It was a terrible shock to have this story labeled a hoax.  I don’t care much about porn — it’s such an individual and sometimes ridiculous thing, or else it gets owned by advertising, made into just another force for conformity.  I didn’t exactly feel hoaxed — I mean, that’s a sort of thing that is highly unlikely: side-show freaks or Hitler’s diary or the Piltdown man.  This had a strong political side once the story had ended and you thought about it.  It was like being “punk’d”, which has a very dark side: prison, penetration from behind.  Check out the definitions.

Here’s catfishing, by the way.  “A catfish is someone who creates a false online identity. Catfishing is common on social networking and online dating sites. Sometimes a catfish's sole purpose is to engage in a fantasy. Sometimes, however, the catfish's intent is to defraud a victim, seek revenge or commit identity theft.”  If you ask me, Ayn Rand is a catfish, giving men that fantasy of superiority, absolute objectivity and rationality.  Control.  Power.
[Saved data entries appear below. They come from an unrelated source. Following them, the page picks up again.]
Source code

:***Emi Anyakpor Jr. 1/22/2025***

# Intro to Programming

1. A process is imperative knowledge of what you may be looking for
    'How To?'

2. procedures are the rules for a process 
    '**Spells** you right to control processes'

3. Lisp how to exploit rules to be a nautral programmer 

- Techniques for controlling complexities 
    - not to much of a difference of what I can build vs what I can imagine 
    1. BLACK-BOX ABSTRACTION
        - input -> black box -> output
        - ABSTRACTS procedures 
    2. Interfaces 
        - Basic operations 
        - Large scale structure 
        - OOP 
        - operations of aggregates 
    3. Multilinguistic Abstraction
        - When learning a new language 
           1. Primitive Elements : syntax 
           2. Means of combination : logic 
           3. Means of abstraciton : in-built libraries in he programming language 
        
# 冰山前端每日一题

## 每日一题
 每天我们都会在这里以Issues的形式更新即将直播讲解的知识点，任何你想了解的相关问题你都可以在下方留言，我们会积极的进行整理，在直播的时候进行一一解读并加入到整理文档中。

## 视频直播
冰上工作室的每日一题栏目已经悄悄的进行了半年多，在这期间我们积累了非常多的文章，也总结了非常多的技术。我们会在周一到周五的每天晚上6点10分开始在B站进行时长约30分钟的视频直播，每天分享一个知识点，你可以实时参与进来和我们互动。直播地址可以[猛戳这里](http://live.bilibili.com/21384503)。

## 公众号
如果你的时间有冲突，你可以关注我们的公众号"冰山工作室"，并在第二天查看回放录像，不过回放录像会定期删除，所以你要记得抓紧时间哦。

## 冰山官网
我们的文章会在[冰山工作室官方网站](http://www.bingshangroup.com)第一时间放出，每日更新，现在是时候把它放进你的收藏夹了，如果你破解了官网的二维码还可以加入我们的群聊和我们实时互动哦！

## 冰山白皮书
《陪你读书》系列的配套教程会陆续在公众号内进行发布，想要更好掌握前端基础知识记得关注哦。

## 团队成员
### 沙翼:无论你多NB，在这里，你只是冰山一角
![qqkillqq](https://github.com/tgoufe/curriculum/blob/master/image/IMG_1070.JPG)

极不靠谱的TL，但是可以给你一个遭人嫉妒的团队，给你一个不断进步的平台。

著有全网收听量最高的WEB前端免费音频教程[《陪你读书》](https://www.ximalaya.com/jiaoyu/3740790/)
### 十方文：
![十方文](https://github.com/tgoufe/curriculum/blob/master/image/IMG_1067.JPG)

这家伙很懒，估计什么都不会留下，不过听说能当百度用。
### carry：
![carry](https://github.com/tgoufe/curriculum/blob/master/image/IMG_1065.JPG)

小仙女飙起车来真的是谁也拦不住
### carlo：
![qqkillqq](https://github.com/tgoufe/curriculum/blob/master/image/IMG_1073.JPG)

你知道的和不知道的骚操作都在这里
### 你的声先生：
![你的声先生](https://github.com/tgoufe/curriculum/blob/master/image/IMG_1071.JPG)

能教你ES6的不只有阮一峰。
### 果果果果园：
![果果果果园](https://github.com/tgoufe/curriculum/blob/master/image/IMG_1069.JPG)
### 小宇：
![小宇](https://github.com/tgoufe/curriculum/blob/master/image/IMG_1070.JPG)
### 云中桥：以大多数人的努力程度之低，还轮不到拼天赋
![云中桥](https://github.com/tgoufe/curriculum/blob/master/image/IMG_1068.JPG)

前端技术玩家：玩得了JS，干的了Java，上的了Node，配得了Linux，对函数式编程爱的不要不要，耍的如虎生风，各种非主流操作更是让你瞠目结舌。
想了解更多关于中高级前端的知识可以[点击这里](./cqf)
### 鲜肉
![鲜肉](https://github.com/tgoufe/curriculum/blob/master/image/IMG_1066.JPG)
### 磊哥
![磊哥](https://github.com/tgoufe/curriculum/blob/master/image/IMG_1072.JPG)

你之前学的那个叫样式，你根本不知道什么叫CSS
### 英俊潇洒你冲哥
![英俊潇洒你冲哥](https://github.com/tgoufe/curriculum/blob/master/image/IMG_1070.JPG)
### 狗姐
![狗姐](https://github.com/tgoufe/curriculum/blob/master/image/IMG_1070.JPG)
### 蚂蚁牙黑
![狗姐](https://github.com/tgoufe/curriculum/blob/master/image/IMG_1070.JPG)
Nasdijj is less a hoax than a fantasy.  It’s painful to admit —  puritanical to blame the storyteller for telling stories that aren’t “true” because of one’s own disappointment.  That's not in the author -- it's in the reader.  What about consciousness-raising, realizing what our unwarranted assumptions are about an individual and real group of people?  Maybe the deepest problem is thinking they are a defined group, since it’s the tribe that sets the standards for enrollment (probably based on a list made by the military in the 19th century) and the US government that defines which group of people “is” a tribe.  A person can be provably descended from real tribal people without being enrolled or even belonging to a "tribe." 

I went to a reservation once and even went to a local bar, thinking I might be accepted, but the only persons who talked to me were the bartender and a drunk who wanted money.  Anyway, it wasn’t like the “Red Pony” on “Longmire.”  It was scary, so I left.  

I always had the fantasy that I would go to a book reading by Nasdijj and he would realize how sympathetic I was.  We’d go a little apart and people would give us space so we could really talk, because they could see that he valued me.  

I guess a lot of people have that fantasy about a favorite author.  When it turns out that the book was just a book, it’s hard on a reader’s ego.  The trouble is that it keeps the reader from getting the political message.  Must be discouraging for the author.

Thanks, Mary, for giving me this safe space.

1 comment:

Whisky Prajer said...

I am grateful for this post as well, Mary. It untangles a great deal of the "knotiness" of this particular scandale.